Now, let’s all take a deep breath. There is absolutely no evidence that these plants pose any kind of risk to humans at all, and after more than half a century of this sort of industrial hybridization, there is no evidence that these new varieties affect the environment any more than any other newly-introduced hybrid, no matter how it’s produced. In fact, all the radiation treatments do is speed up a natural process anyway. Mutations occur naturally as any species breeds. A good stiff shot of Cobalt 60 gamma rays just speeds things up.

            Interestingly, one of the facilities that does this, the Institute of Radiation Breeding, is in Ibaraki Japan, just a few kilometers from Fukushima. This is what their research field looks like.

     The point here is not to raise alarms about hidden dangers in food produced with unnatural industrial processes. Quite the contrary. The point here is that even though it may instinctively feel that way, unnatural is not automatically unsafe, and those who invoke that simplistic sentiment in their opposition to genetically modified food are, while absolutely well-intentioned, going way more with their feelings than reasonably considering the facts. This is a classic example of how the emotional nature of risk perception can lead to fears that are simply unsupported by the evidence.

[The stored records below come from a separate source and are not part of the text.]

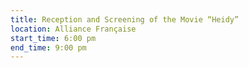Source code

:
 ```yaml
---
title: Reception and Screening of the Movie “Heidy”
location: Alliance Française
start_time: 6:00 pm
end_time: 9:00 pm
---
```

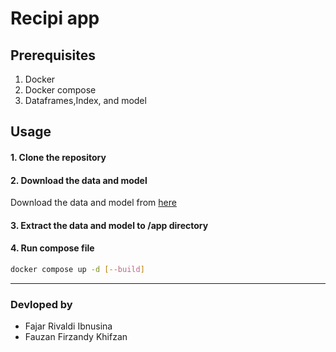 # Recipi app

## Prerequisites
1. Docker
2. Docker compose
3. Dataframes,Index, and model

## Usage

#### 1. Clone the repository
#### 2. Download the data and model
Download the data and model from [here](https://drive.google.com/file/d/1qbLXiUb4SmYrq3ZQNI0tgiK8Taa39A0N/view?usp=drive_link)
#### 3. Extract the data and model to /app directory
#### 4. Run compose file 
```bash
docker compose up -d [--build]
```
---

### Devloped by
- Fajar Rivaldi Ibnusina 
- Fauzan Firzandy Khifzan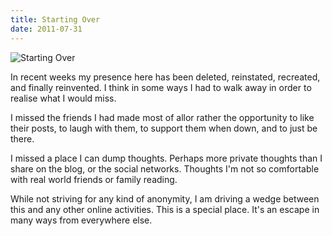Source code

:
 ```yaml
---
title: Starting Over
date: 2011-07-31
---
```


![Starting Over](https://source.unsplash.com/Pll7AP6NFpY/1600x900)

In recent weeks my presence here has been deleted, reinstated, recreated, and finally reinvented. I think in some ways I had to walk away in order to realise what I would miss.

I missed the friends I had made most of allor rather the opportunity to like their posts, to laugh with them, to support them when down, and to just be there.

I missed a place I can dump thoughts. Perhaps more private thoughts than I share on the blog, or the social networks. Thoughts I'm not so comfortable with real world friends or family reading.

While not striving for any kind of anonymity, I am driving a wedge between this and any other online activities. This is a special place. It's an escape in many ways from everywhere else.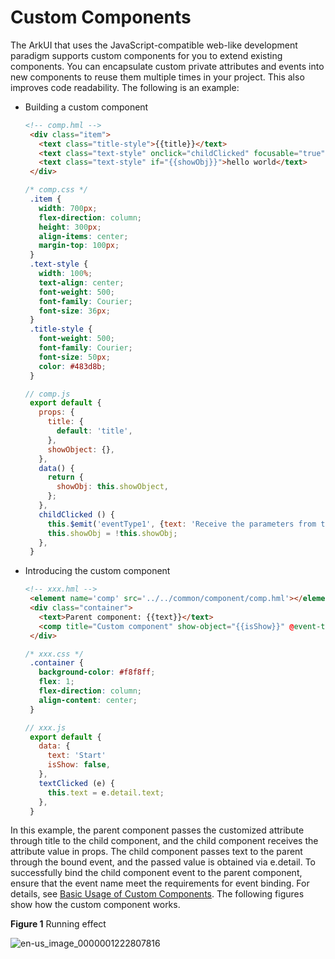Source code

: # Custom Components


The ArkUI that uses the JavaScript-compatible web-like development paradigm supports custom components for you to extend existing components. You can encapsulate custom private attributes and events into new components to reuse them multiple times in your project. This also improves code readability. The following is an example:


- Building a custom component
  
  ```html
  <!-- comp.hml -->
   <div class="item"> 
     <text class="title-style">{{title}}</text>
     <text class="text-style" onclick="childClicked" focusable="true">Click to view the hidden text.</text>
     <text class="text-style" if="{{showObj}}">hello world</text>
   </div>
  ```

  ```css
  /* comp.css */
   .item { 
     width: 700px;  
     flex-direction: column;  
     height: 300px;  
     align-items: center;  
     margin-top: 100px; 
   }
   .text-style {
     width: 100%;
     text-align: center;
     font-weight: 500;
     font-family: Courier;
     font-size: 36px;
   }
   .title-style {
     font-weight: 500;
     font-family: Courier;
     font-size: 50px;
     color: #483d8b;
   }
  ```

  ```js
  // comp.js
   export default {
     props: {
       title: {
         default: 'title',
       },
       showObject: {},
     },
     data() { 
       return {
         showObj: this.showObject,
       };
     }, 
     childClicked () { 
       this.$emit('eventType1', {text: 'Receive the parameters from the child component.'});
       this.showObj = !this.showObj; 
     }, 
   }
  ```

- Introducing the custom component
  
  ```html
  <!-- xxx.hml -->
   <element name='comp' src='../../common/component/comp.hml'></element> 
   <div class="container"> 
     <text>Parent component: {{text}}</text>
     <comp title="Custom component" show-object="{{isShow}}" @event-type1="textClicked"></comp>
   </div>
  ```

  ```css
  /* xxx.css */
   .container { 
     background-color: #f8f8ff; 
     flex: 1; 
     flex-direction: column; 
     align-content: center;
   } 
  ```

  ```js
  // xxx.js
   export default { 
     data: {
       text: 'Start'
       isShow: false,
     },
     textClicked (e) {
       this.text = e.detail.text;
     },
   }
  ```


In this example, the parent component passes the customized attribute through title to the child component, and the child component receives the attribute value in props. The child component passes text to the parent through the bound event, and the passed value is obtained via e.detail. To successfully bind the child component event to the parent component, ensure that the event name meet the requirements for event binding. For details, see [Basic Usage of Custom Components](../reference/arkui-js/js-components-custom-basic-usage.md). The following figures show how the custom component works.

**Figure 1** Running effect

![en-us_image_0000001222807816](figures/en-us_image_0000001222807816.png)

The study of risk perception by Paul Slovic and Baruch Fischhoff and others has established what we all know intuitively, that natural risks are less scary than human-made ones. Radiation from the sun, or the soil (radon), scares us less than radiation from nuclear power, even the natural forms that cause far more harm. Herbal remedies scare us less than industrially produced pharmaceutical medicines, even though both are biologically active substances that we ingest to modify our health…and both have occasional harmful side effects. Powerfully estrogenic chemicals in soy don’t freak us out nearly as much as bisphenol A and phthalates and the human-made chemicals suspected as endocrine system disruptors. (Soy is WAY more estrogenic than Bpa!)

     So sure, genetic modification of food is understandably spooky. But, shouldn’t we also freak out about radiogenic mutant tomatoes and bananas. That’s pretty unnatural too, right? Well, the risk perception research has also established that risks that we are used to don’t scare us as much as risks that are new and unfamiliar. It probably doesn’t freak you out to learn that many the species of food you’ve been eating your whole life were created by bombarding their seeds with human-made radiation because, well, we’ve been eating that food for generations, during which time life expectancy has been rising and many general measures of public health have been improving. This risk has been on our plates for decades. If it might have felt scary at one time, it doesn’t now. We’re used to it. 

Years from now that’s probably how we’ll feel about genetically modified food. GM foods will almost surely make their way to our meals and do us no harm. At least that’s what every senior science panel in the world says. We’ve been eating many foods with GM ingredients for more than a decade, with absolutely no evidence of health harm to humans.

So here’s a suggestion. Why don’t we think a little more carefully about this whole GM food fuss, and get beyond the appealing but simplistic assumption that natural is automatically good and unnatural is automatically bad. That way we can take advantage, sooner, of the potential benefits of biotechnology; to supply more and healthier food to a growing global population, and protect our food from emerging diseases and the challenges of a dramatically changing climate.

Or we can just continue to do risk perception about this issue the way we’re doing it now…the natural way…the emotional and instinctive way…following what feels right, even though those feelings could do us more harm than good.

(For more on radiation mutagenesis – how it’s done, it’s history, the foods it’s helped create –  good articles are Atomic Gardens from the Life Sciences Foundation,Strange and Beautiful Seeds from the Atom from the blog Edible Geography, and Useful Mutants, Bred with Radiation from the New York Times.)